(Records contained in a dataset)
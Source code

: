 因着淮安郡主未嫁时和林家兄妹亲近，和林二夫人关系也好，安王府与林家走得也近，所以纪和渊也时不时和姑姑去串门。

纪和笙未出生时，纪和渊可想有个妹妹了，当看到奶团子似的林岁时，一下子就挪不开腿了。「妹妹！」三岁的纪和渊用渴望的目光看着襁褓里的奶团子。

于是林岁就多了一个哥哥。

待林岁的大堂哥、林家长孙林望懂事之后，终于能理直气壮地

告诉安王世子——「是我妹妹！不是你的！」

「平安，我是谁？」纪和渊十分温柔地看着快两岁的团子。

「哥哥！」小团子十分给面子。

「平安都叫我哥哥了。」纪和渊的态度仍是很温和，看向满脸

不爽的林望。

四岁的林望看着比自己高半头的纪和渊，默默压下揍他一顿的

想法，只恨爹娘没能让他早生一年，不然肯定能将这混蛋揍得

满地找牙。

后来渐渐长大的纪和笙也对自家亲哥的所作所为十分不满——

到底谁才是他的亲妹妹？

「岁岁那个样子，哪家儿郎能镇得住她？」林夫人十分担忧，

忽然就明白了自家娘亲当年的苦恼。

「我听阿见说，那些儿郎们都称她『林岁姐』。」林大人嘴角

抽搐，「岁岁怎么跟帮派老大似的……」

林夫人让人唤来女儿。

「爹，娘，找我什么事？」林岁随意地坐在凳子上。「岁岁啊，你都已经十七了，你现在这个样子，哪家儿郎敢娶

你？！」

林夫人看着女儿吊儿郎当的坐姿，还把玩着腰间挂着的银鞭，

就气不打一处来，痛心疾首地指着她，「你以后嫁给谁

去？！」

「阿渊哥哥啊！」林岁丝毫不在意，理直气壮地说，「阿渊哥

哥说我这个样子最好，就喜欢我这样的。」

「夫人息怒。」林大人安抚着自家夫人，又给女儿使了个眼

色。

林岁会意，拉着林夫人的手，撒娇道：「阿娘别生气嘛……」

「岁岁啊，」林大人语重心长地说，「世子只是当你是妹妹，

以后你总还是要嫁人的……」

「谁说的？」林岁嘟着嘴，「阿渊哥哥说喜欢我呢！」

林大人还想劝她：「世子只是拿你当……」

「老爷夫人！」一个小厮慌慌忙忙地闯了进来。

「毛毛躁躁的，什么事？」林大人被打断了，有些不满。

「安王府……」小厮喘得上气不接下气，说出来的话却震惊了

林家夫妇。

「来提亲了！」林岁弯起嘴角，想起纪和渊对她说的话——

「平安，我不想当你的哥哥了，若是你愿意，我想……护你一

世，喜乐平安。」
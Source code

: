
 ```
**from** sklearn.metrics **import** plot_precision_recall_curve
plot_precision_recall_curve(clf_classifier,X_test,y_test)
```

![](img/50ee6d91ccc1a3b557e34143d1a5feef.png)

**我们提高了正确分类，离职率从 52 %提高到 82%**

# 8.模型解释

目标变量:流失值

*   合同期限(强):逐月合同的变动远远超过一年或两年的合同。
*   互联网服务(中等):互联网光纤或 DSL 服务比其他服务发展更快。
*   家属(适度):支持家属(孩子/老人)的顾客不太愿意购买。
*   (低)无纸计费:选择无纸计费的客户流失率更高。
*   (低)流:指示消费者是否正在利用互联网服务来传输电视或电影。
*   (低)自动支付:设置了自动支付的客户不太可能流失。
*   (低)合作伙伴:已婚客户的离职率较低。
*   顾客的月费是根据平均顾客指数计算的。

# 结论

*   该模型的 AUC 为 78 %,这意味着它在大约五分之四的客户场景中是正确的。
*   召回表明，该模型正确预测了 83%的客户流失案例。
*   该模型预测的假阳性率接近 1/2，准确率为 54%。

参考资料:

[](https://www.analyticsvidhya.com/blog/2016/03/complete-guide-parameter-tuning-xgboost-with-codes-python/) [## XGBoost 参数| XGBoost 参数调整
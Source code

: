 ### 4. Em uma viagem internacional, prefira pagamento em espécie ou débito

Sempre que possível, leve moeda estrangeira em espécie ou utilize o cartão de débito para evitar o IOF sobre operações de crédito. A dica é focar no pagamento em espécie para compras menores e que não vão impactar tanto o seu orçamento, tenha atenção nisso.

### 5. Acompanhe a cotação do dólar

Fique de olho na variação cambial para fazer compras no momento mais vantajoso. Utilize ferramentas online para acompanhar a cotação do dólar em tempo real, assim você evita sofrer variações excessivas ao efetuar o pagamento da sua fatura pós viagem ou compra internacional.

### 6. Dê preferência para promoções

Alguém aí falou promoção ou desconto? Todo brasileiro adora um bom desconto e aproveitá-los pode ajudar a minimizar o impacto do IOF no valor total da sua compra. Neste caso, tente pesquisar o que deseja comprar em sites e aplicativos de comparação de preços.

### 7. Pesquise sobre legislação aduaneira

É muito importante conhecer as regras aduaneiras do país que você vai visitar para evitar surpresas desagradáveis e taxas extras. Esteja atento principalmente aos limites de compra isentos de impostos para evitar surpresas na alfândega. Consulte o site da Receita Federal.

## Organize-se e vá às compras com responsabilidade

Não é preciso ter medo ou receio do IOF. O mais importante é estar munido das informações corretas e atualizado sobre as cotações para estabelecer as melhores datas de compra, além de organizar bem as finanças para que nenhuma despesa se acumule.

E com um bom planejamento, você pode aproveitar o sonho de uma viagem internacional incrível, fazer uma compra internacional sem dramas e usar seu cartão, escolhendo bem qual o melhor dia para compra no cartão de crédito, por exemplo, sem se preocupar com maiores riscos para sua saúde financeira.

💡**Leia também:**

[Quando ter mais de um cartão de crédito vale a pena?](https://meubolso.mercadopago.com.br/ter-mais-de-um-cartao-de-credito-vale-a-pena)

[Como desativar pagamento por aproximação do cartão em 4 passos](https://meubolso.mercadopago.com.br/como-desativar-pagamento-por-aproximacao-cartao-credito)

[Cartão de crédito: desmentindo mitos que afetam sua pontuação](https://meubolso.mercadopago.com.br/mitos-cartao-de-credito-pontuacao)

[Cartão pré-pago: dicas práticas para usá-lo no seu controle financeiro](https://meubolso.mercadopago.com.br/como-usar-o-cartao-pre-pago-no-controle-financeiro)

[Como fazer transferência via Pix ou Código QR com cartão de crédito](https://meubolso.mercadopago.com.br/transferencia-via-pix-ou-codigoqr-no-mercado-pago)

_EXERCISE BRIEF_
Find the line with "林大人还想劝她：「世子只是拿你当……」" in the entries above. Retype it and each line after it, exactly, through the line with "### 6. Dê preferência para promoções", and stop there.

_RESPONSE_
林大人还想劝她：「世子只是拿你当……」

「老爷夫人！」一个小厮慌慌忙忙地闯了进来。

「毛毛躁躁的，什么事？」林大人被打断了，有些不满。

「安王府……」小厮喘得上气不接下气，说出来的话却震惊了

林家夫妇。

「来提亲了！」林岁弯起嘴角，想起纪和渊对她说的话——

「平安，我不想当你的哥哥了，若是你愿意，我想……护你一

世，喜乐平安。」
Source code

:
 ```
**from** sklearn.metrics **import** plot_precision_recall_curve
plot_precision_recall_curve(clf_classifier,X_test,y_test)
```

![](img/50ee6d91ccc1a3b557e34143d1a5feef.png)

**我们提高了正确分类，离职率从 52 %提高到 82%**

# 8.模型解释

目标变量:流失值

*   合同期限(强):逐月合同的变动远远超过一年或两年的合同。
*   互联网服务(中等):互联网光纤或 DSL 服务比其他服务发展更快。
*   家属(适度):支持家属(孩子/老人)的顾客不太愿意购买。
*   (低)无纸计费:选择无纸计费的客户流失率更高。
*   (低)流:指示消费者是否正在利用互联网服务来传输电视或电影。
*   (低)自动支付:设置了自动支付的客户不太可能流失。
*   (低)合作伙伴:已婚客户的离职率较低。
*   顾客的月费是根据平均顾客指数计算的。

# 结论

*   该模型的 AUC 为 78 %,这意味着它在大约五分之四的客户场景中是正确的。
*   召回表明，该模型正确预测了 83%的客户流失案例。
*   该模型预测的假阳性率接近 1/2，准确率为 54%。

参考资料:

[](https://www.analyticsvidhya.com/blog/2016/03/complete-guide-parameter-tuning-xgboost-with-codes-python/) [## XGBoost 参数| XGBoost 参数调整
Source code

: ### 4. Em uma viagem internacional, prefira pagamento em espécie ou débito

Sempre que possível, leve moeda estrangeira em espécie ou utilize o cartão de débito para evitar o IOF sobre operações de crédito. A dica é focar no pagamento em espécie para compras menores e que não vão impactar tanto o seu orçamento, tenha atenção nisso.

### 5. Acompanhe a cotação do dólar

Fique de olho na variação cambial para fazer compras no momento mais vantajoso. Utilize ferramentas online para acompanhar a cotação do dólar em tempo real, assim você evita sofrer variações excessivas ao efetuar o pagamento da sua fatura pós viagem ou compra internacional.

### 6. Dê preferência para promoções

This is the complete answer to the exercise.